▶ [Aim of the task]: Copy exactly the lines from the start of the data below through the one that carries "##### Another protocol", and only those.

BEGIN Data under study

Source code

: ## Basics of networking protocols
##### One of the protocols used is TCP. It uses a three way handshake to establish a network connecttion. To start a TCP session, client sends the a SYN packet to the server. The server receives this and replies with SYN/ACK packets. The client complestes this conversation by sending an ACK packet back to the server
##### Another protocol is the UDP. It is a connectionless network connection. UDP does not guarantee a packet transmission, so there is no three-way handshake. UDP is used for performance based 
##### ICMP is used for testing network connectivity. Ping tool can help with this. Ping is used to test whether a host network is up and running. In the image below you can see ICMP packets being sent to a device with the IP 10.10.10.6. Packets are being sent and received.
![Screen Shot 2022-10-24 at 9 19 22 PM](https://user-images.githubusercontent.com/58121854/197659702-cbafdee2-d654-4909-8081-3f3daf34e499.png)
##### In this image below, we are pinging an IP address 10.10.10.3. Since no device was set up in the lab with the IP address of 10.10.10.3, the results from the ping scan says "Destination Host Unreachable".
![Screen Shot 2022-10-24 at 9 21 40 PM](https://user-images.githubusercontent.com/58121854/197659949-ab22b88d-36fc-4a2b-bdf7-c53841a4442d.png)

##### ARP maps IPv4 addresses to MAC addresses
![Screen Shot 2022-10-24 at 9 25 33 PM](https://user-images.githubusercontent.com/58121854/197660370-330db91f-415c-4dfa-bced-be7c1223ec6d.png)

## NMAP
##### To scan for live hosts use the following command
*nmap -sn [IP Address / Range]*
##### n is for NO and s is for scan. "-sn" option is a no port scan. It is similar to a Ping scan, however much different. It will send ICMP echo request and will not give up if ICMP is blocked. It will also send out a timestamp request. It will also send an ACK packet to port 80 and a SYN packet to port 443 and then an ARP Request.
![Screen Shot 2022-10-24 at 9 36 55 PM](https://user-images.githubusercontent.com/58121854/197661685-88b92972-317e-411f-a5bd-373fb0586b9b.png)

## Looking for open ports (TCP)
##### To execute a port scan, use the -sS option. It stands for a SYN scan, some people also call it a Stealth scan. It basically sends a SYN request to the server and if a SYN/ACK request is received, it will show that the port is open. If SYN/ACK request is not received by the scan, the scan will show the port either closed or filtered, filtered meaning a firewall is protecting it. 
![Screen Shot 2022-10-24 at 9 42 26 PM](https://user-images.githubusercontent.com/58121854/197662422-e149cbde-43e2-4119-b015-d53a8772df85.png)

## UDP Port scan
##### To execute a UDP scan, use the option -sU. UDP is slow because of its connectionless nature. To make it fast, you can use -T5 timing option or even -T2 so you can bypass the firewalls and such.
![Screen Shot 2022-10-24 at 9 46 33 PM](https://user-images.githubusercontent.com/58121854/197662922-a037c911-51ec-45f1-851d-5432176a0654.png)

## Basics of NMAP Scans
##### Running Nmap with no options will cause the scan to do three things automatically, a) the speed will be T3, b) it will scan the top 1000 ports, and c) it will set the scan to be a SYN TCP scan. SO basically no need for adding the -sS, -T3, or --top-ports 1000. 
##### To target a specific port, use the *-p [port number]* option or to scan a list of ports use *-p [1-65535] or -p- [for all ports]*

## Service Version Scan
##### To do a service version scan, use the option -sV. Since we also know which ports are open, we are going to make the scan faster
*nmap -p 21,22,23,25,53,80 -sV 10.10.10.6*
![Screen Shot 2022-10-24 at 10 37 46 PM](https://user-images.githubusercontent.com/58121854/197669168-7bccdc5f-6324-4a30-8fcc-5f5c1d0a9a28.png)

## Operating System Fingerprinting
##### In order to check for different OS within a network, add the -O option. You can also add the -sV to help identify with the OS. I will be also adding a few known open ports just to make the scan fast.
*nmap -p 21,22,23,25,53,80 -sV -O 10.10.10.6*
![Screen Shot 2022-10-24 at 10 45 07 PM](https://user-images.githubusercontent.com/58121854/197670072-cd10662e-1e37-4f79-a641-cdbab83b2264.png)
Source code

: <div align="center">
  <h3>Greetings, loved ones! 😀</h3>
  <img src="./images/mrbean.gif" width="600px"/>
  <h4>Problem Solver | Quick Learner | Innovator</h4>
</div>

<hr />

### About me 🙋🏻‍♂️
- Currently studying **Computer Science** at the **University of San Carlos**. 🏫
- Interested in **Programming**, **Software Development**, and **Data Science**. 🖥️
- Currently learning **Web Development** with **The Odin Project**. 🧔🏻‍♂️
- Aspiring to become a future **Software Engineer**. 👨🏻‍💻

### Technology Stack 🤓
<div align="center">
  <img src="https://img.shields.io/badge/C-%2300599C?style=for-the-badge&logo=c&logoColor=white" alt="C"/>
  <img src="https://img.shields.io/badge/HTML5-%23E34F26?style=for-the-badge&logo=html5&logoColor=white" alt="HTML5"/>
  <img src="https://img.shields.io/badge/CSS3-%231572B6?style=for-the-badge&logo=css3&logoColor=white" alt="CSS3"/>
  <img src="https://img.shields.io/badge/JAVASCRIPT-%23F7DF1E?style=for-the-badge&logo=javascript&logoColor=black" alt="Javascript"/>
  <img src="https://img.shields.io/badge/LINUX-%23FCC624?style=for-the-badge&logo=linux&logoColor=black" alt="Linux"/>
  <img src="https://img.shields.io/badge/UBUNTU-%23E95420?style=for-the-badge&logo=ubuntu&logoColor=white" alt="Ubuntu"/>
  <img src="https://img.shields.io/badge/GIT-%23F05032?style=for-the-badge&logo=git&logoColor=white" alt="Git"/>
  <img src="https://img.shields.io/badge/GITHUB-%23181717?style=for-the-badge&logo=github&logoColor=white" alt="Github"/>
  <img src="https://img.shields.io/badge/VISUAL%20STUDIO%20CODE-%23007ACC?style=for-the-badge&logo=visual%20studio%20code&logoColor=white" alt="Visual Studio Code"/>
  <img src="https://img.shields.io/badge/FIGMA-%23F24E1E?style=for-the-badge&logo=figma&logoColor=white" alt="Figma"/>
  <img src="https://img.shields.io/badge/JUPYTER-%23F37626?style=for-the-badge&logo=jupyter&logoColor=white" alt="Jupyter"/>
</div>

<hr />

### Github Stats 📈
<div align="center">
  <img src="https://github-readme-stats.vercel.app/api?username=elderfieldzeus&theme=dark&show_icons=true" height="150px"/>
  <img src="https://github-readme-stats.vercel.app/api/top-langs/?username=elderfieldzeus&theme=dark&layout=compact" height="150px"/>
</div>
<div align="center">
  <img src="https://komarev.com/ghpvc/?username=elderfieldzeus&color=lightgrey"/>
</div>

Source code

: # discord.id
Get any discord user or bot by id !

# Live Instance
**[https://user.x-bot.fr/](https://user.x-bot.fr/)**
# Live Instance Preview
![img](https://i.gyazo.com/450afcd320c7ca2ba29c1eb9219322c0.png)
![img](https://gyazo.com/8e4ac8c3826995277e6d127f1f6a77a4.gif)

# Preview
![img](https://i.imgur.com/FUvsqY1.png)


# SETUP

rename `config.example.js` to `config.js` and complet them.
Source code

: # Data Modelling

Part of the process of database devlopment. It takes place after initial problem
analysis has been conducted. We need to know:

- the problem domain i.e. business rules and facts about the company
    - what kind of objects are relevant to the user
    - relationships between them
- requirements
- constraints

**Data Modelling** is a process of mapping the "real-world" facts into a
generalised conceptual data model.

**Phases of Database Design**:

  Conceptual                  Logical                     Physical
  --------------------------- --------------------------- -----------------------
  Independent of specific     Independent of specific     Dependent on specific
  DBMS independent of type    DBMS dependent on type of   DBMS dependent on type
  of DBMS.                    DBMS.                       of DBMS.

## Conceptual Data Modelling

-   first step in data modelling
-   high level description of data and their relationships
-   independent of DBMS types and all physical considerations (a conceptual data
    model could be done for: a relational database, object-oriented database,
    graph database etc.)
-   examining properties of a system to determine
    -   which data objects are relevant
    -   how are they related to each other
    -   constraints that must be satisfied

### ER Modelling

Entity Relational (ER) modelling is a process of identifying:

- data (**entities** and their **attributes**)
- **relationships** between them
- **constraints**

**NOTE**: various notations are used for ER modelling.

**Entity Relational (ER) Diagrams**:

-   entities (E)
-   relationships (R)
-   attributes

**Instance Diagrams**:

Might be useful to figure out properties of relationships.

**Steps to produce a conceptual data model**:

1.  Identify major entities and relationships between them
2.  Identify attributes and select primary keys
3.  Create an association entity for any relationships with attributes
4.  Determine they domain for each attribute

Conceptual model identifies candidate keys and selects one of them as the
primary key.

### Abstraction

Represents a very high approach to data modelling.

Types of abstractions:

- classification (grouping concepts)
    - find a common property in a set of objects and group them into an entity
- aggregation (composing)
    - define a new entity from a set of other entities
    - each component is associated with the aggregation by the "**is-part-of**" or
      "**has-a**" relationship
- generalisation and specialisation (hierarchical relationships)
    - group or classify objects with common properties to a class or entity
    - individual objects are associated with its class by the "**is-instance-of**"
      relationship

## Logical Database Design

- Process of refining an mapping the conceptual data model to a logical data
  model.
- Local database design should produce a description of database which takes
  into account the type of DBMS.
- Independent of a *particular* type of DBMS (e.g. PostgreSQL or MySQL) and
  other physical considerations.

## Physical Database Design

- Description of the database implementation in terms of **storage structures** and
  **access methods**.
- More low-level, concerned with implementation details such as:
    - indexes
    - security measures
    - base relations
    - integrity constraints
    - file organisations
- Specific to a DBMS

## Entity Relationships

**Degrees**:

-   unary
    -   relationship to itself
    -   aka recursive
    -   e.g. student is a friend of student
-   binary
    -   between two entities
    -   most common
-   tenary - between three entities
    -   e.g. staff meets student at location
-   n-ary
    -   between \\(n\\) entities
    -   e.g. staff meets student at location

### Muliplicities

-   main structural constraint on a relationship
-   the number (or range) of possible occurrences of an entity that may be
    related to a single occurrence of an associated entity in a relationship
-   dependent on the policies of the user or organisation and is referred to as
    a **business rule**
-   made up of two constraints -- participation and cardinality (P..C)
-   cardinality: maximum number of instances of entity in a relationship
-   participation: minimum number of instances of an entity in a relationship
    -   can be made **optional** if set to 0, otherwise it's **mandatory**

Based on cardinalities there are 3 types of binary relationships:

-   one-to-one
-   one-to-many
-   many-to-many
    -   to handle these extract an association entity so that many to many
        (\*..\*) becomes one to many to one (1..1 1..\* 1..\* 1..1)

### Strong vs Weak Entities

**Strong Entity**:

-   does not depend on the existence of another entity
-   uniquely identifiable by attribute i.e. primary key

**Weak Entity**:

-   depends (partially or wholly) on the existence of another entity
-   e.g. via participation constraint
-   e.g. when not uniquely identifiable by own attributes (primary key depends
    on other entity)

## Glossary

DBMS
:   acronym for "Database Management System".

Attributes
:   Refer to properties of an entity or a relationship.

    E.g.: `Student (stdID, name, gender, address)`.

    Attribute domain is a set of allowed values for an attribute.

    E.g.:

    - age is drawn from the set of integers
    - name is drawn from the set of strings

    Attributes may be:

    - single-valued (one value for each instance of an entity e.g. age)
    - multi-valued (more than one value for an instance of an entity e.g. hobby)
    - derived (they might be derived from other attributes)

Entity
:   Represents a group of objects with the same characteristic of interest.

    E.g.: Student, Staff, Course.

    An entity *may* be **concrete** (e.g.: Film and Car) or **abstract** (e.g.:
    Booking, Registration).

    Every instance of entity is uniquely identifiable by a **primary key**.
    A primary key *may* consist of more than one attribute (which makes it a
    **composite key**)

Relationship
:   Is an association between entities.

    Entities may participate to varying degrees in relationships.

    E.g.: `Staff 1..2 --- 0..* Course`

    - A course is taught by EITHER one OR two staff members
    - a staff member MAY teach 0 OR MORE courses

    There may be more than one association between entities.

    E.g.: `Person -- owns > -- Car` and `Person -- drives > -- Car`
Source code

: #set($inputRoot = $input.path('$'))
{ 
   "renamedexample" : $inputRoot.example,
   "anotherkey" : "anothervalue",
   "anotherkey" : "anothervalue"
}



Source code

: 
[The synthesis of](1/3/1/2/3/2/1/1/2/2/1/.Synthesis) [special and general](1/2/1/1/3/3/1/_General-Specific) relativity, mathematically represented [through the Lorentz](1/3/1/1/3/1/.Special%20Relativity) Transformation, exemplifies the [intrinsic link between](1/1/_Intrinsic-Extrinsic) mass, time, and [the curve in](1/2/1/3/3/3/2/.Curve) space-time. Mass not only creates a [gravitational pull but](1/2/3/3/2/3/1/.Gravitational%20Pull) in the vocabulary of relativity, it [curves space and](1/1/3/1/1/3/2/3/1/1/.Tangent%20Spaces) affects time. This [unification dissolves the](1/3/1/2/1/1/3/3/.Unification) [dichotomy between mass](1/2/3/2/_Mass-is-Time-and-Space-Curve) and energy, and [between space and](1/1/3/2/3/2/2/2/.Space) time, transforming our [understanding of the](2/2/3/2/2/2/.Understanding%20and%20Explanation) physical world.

END Data under study

▶ [Response below]:
Source code

: ## Basics of networking protocols
##### One of the protocols used is TCP. It uses a three way handshake to establish a network connecttion. To start a TCP session, client sends the a SYN packet to the server. The server receives this and replies with SYN/ACK packets. The client complestes this conversation by sending an ACK packet back to the server
##### Another protocol is the UDP. It is a connectionless network connection. UDP does not guarantee a packet transmission, so there is no three-way handshake. UDP is used for performance based 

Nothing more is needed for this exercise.